Такой «профессор лесных дел», как окрестил Дмитриева замполит, был ценнейшим помощником в освоении этой науки.
Десантники — особые войска, и условия, в которых им приходится воевать, — особые. У них нет тылов, нет подвоза, нет снабжения, нет баз, запасов, госпиталей. Нет подкреплений.
И некуда отступать…
К ним из военных специальностей больше, чем к какой-либо другой, применимо латинское изречение «все свое ношу с собой».
Для десантника не только автомат и граната главное оружие, но и находчивость, сообразительность, быстрота реакции, точность выбранного решения. Поэтому-то он должен знать множество вещей, не обязательных, казалось бы, другим. Вот Дмитриев предложил соорудить «болотные плоты», широкие, плоские. На такой плот десантник ложится, распределяя тяжесть тела на всю площадь, и то ли плывет, то ли ползет по болоту, подгребая руками, подтягиваясь за кусты и кочки.

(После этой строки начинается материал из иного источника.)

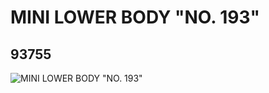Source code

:# MINI LOWER BODY "NO. 193"
## 93755
![MINI LOWER BODY "NO. 193"](https://lc-www-live-s.legocdn.com/media/bricks/5/2/4667796.jpg)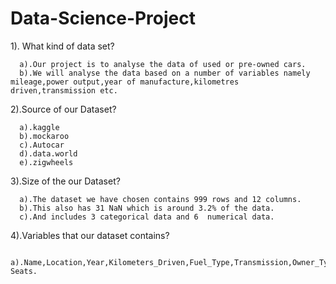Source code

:# Data-Science-Project
1). What kind of data set?

      a).Our project is to analyse the data of used or pre-owned cars.
      b).We will analyse the data based on a number of variables namely mileage,power output,year of manufacture,kilometres driven,transmission etc.

  2).Source of our Dataset?

      a).kaggle 
      b).mockaroo
      c).Autocar
      d).data.world
      e).zigwheels

  3).Size of the our Dataset?

      a).The dataset we have chosen contains 999 rows and 12 columns.
      b).This also has 31 NaN which is around 3.2% of the data. 
      c).And includes 3 categorical data and 6  numerical data.

  4).Variables that our dataset contains?

      	a).Name,Location,Year,Kilometers_Driven,Fuel_Type,Transmission,Owner_Type,Mileage,Engine,Power	Seats.
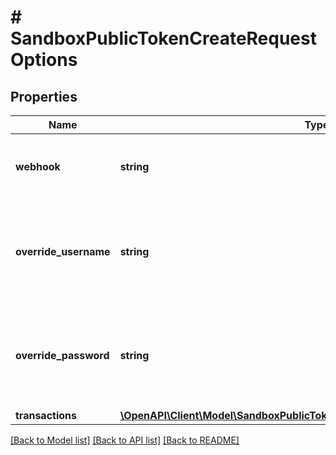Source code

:# # SandboxPublicTokenCreateRequestOptions

## Properties

Name | Type | Description | Notes
------------ | ------------- | ------------- | -------------
**webhook** | **string** | Specify a webhook to associate with the new Item. | [optional]
**override_username** | **string** | Test username to use for the creation of the Sandbox Item. Default value is &#x60;user_good&#x60;. | [optional] [default to 'user_good']
**override_password** | **string** | Test password to use for the creation of the Sandbox Item. Default value is &#x60;pass_good&#x60;. | [optional] [default to 'pass_good']
**transactions** | [**\OpenAPI\Client\Model\SandboxPublicTokenCreateRequestOptionsTransactions**](SandboxPublicTokenCreateRequestOptionsTransactions.md) |  | [optional]

[[Back to Model list]](../../README.md#models) [[Back to API list]](../../README.md#endpoints) [[Back to README]](../../README.md)

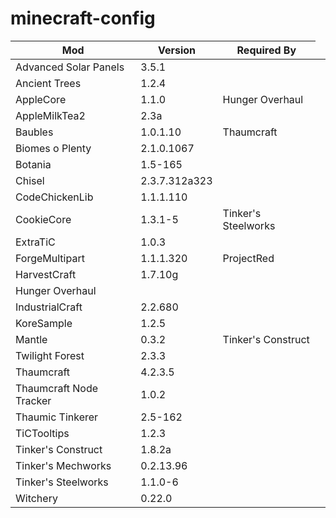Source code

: # minecraft-config

<table>
<thead>
  <tr>
    <th>Mod</th>
    <th>Version</th>
    <th>Required By</th>
  </tr>
</thead>
<tbody>
  <tr><td>Advanced Solar Panels</td><td>3.5.1</td><td></td></tr>
  <tr><td>Ancient Trees</td><td>1.2.4</td><td></td><td></td></tr>
  <tr><td>AppleCore</td><td>1.1.0</td><td>Hunger Overhaul</td></tr>
  <tr><td>AppleMilkTea2</td><td>2.3a</td><td></td></tr>
  <tr><td>Baubles</td><td>1.0.1.10</td><td>Thaumcraft</td><td></td></tr>
  <tr><td>Biomes o Plenty</td><td>2.1.0.1067</td><td></td></tr>
  <tr><td>Botania</td><td>1.5-165</td><td></td></tr>
  <tr><td>Chisel</td><td>2.3.7.312a323</td><td></td></tr>
  <tr><td>CodeChickenLib</td><td>1.1.1.110</td><td></td></tr>
  <tr><td>CookieCore</td><td>1.3.1-5</td><td>Tinker's Steelworks</td></tr>
  <tr><td>ExtraTiC</td><td>1.0.3</td><td></td></tr>
  <tr><td>ForgeMultipart</td><td>1.1.1.320</td><td>ProjectRed</td></tr>
  <tr><td>HarvestCraft</td><td>1.7.10g</td><td></td></tr>
  <tr><td>Hunger Overhaul</td><td></td><td></td></tr>
  <tr><td>IndustrialCraft</td><td>2.2.680</td><td></td></tr>
  <tr><td>KoreSample</td><td>1.2.5</td><td></td></tr>
  <tr><td>Mantle</td><td>0.3.2</td><td>Tinker's Construct</td></tr>
  <tr><td>Twilight Forest</td><td>2.3.3</td><td></td></tr>
  <tr><td>Thaumcraft</td><td>4.2.3.5</td><td></td></tr>
  <tr><td>Thaumcraft Node Tracker</td><td>1.0.2</td><td></td></tr>
  <tr><td>Thaumic Tinkerer</td><td>2.5-162</td><td></td></tr>
  <tr><td>TiCTooltips</td><td>1.2.3</td><td></td></tr>
  <tr><td>Tinker's Construct</td><td>1.8.2a</td><td></td></tr>
  <tr><td>Tinker's Mechworks</td><td>0.2.13.96</td><td></td></tr>
  <tr><td>Tinker's Steelworks</td><td>1.1.0-6</td><td></td></tr>
  <tr><td>Witchery</td><td>0.22.0</td><td></td></tr>
</tbody>
</table>
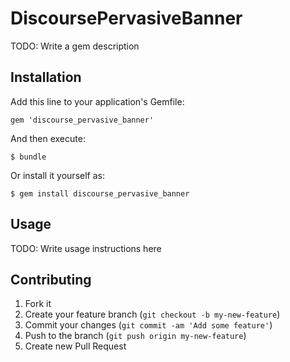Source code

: # DiscoursePervasiveBanner

TODO: Write a gem description

## Installation

Add this line to your application's Gemfile:

    gem 'discourse_pervasive_banner'

And then execute:

    $ bundle

Or install it yourself as:

    $ gem install discourse_pervasive_banner

## Usage

TODO: Write usage instructions here

## Contributing

1. Fork it
2. Create your feature branch (`git checkout -b my-new-feature`)
3. Commit your changes (`git commit -am 'Add some feature'`)
4. Push to the branch (`git push origin my-new-feature`)
5. Create new Pull Request
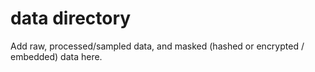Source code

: # data directory
Add raw, processed/sampled data, and masked (hashed or encrypted / embedded) data here.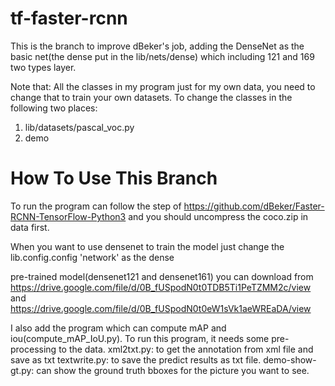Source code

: # tf-faster-rcnn
This is the branch to improve dBeker's job, adding the DenseNet as the basic net(the dense put in the lib/nets/dense) which including 121 and 169 two types layer. 

Note that: All the classes in my program just for my own data, you need to change that to train your own datasets.
To change the classes in the following two places:
1. lib/datasets/pascal_voc.py
2. demo
# How To Use This Branch
To run the program can follow the step of https://github.com/dBeker/Faster-RCNN-TensorFlow-Python3 and you should uncompress the coco.zip in data first.

When you want to use densenet to train the model just change the lib.config.config 'network' as the dense
 
pre-trained model(densenet121 and densenet161) you can download from https://drive.google.com/file/d/0B_fUSpodN0t0TDB5Ti1PeTZMM2c/view and https://drive.google.com/file/d/0B_fUSpodN0t0eW1sVk1aeWREaDA/view

I also add the program which can compute mAP and iou(compute_mAP_IoU.py). To run this program, it needs some pre-processing to the data.
xml2txt.py: to get the annotation from xml file and save as txt
textwrite.py: to save the predict results as txt file.
demo-show-gt.py: can show the ground truth bboxes for the picture you want to see.
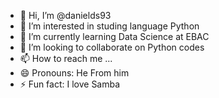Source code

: - 👋 Hi, I’m @danields93
- 👀 I’m interested in studing language Python
- 🌱 I’m currently learning Data Science at EBAC
- 💞️ I’m looking to collaborate on Python codes
- 📫 How to reach me ...
- 😄 Pronouns: He From him
- ⚡ Fun fact: I love Samba

<!---
danields93/danields93 is a ✨ special ✨ repository because its `README.md` (this file) appears on your GitHub profile.
You can click the Preview link to take a look at your changes.
--->
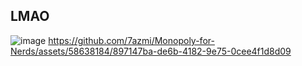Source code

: ## LMAO
![image](https://github.com/7azmi/Monopoly-for-Nerds/assets/58638184/c9e5b168-67c4-45ac-8111-1c5b99fff16e)
https://github.com/7azmi/Monopoly-for-Nerds/assets/58638184/897147ba-de6b-4182-9e75-0cee4f1d8d09

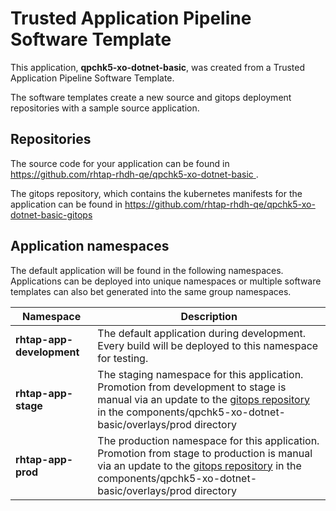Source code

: # Trusted Application Pipeline Software Template

This application, **qpchk5-xo-dotnet-basic**, was created from a Trusted Application Pipeline Software Template.

The software templates create a new source and gitops deployment repositories with a sample source application. 

## Repositories

The source code for your application can be found in [https://github.com/rhtap-rhdh-qe/qpchk5-xo-dotnet-basic ](https://github.com/rhtap-rhdh-qe/qpchk5-xo-dotnet-basic ).
 
The gitops repository, which contains the kubernetes manifests for the application can be found in 
[https://github.com/rhtap-rhdh-qe/qpchk5-xo-dotnet-basic-gitops ](https://github.com/rhtap-rhdh-qe/qpchk5-xo-dotnet-basic-gitops ) 

## Application namespaces 

The default application will be found in the following namespaces. Applications can be deployed into unique namespaces or multiple software templates can also bet generated into the same group namespaces.  

|  Namespace   |  Description   |  
| -------- | -------- |   
| **rhtap-app-development** | The default application during development. Every build will be deployed to this namespace for testing. | 
| **rhtap-app-stage** | The staging namespace for this application. Promotion from development to stage is manual via an update to the [gitops repository](https://github.com/rhtap-rhdh-qe/qpchk5-xo-dotnet-basic-gitops ) in the components/qpchk5-xo-dotnet-basic/overlays/prod directory |  
| **rhtap-app-prod** | The production namespace for this application. Promotion from stage to production is manual via an update to the [gitops repository](https://github.com/rhtap-rhdh-qe/qpchk5-xo-dotnet-basic-gitops ) in the components/qpchk5-xo-dotnet-basic/overlays/prod directory | 
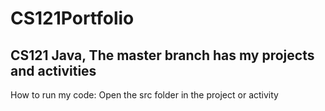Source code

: # CS121Portfolio
CS121 Java, 
The master branch has my projects and activities 
--------------------------------------------
How to run my code: Open the src folder in the project or activity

Встал вопрос: из чего делать плоты? «Из плащ-палаток!» — приказал капитан Кучеренко, сразу правильно оценивший идею Дмитриева. Однако плащ-палатки необходимо было в плоты превратить. Надеть на каркасы. А где их взять?

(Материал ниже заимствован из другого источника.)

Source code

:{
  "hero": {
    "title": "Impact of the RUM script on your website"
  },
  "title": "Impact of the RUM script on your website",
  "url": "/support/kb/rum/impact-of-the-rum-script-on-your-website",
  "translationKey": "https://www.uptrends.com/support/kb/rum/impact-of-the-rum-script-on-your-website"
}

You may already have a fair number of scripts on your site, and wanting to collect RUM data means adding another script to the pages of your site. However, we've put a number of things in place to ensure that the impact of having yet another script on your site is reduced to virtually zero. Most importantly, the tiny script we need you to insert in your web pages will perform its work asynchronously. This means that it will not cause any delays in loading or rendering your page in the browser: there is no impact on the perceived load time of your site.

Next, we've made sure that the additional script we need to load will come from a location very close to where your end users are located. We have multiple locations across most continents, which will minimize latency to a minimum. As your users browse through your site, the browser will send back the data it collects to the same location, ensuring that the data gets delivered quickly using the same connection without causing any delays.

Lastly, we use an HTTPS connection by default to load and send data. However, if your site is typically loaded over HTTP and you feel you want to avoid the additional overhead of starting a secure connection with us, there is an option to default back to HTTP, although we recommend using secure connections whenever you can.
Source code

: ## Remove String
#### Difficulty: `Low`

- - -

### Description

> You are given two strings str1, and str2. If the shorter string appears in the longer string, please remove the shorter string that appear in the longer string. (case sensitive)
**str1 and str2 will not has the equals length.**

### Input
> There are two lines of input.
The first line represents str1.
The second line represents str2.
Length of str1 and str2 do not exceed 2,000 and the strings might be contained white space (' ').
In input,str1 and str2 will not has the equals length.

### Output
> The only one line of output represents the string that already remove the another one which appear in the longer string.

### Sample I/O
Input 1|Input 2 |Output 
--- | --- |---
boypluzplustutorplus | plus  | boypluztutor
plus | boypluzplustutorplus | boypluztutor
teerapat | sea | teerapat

Снарядили людей в лес. Рубили кустарник, выбирая ветки подлиннее. Все это потребовало много времени. Потому и задержалось так долго подразделение капитана Кучеренко у болота. Капитан метался между солдатами, торопил их, прекрасно понимая, что они и без того делают все, что могут.
Десантники, сосредоточенные, хмурые, были похожи сейчас на прилежных ребят из авиамодельного кружка Дворца пионеров, мастерящих планер. Но это мастерили не планер. Это срабатывали хрупкое, ненадежное, примитивное сооружение, с помощью которого сотни людей попытаются преодолеть участок земли, по которому никакой нормальный человек никогда бы не пошел, предпочтя сделать несколько лишних километров в обход.
А они вот нет. Они были вполне нормальными, больше того, умными, толковыми ребятами, но они играли. На этот раз никто в них не стрелял, никто их жизни не угрожал. И те их сверстники, что сидели в окопах по другую сторону болота, были их товарищами, и через несколько дней они вместе будут пить «обильный чай» в солдатской чайной, сражаться в волейбол в спортзале или идти в увольнение к знакомым девушкам.
Так к чему все это?
И тем не менее они играли в эту игру. Они играли в нее, потому что в любую минуту она могла перестать быть игрой.
Вероятно, нет на свете другой профессии, в которой бы человек столь молниеносно переходил из одного качественного состояния в другое, как в профессии солдата. Сейчас он солдат, но вот прозвучал сигнал боевой тревоги, и он уже не просто солдат, он — боец. Сигнал войны для всего народа отсекает прежнюю мирную жизнь от новой. Первым это ощущает солдат. И потому никто не считает учение игрой. Называют — да, но не считают.
Жестокий опыт войны показал, что плохо играющих ждет поражение.
Как известно, армия может быть лишь в двух состояниях: она или воюет или готовится к войне. Так вот учение — это лучшая подготовка к войне. Даже если армия и не мыслит ни на кого нападать, а лишь защищать свою Родину, защищать мир. Даже в этом, а быть может, именно в этом случае армия должна обладать особо высокой боеготовностью.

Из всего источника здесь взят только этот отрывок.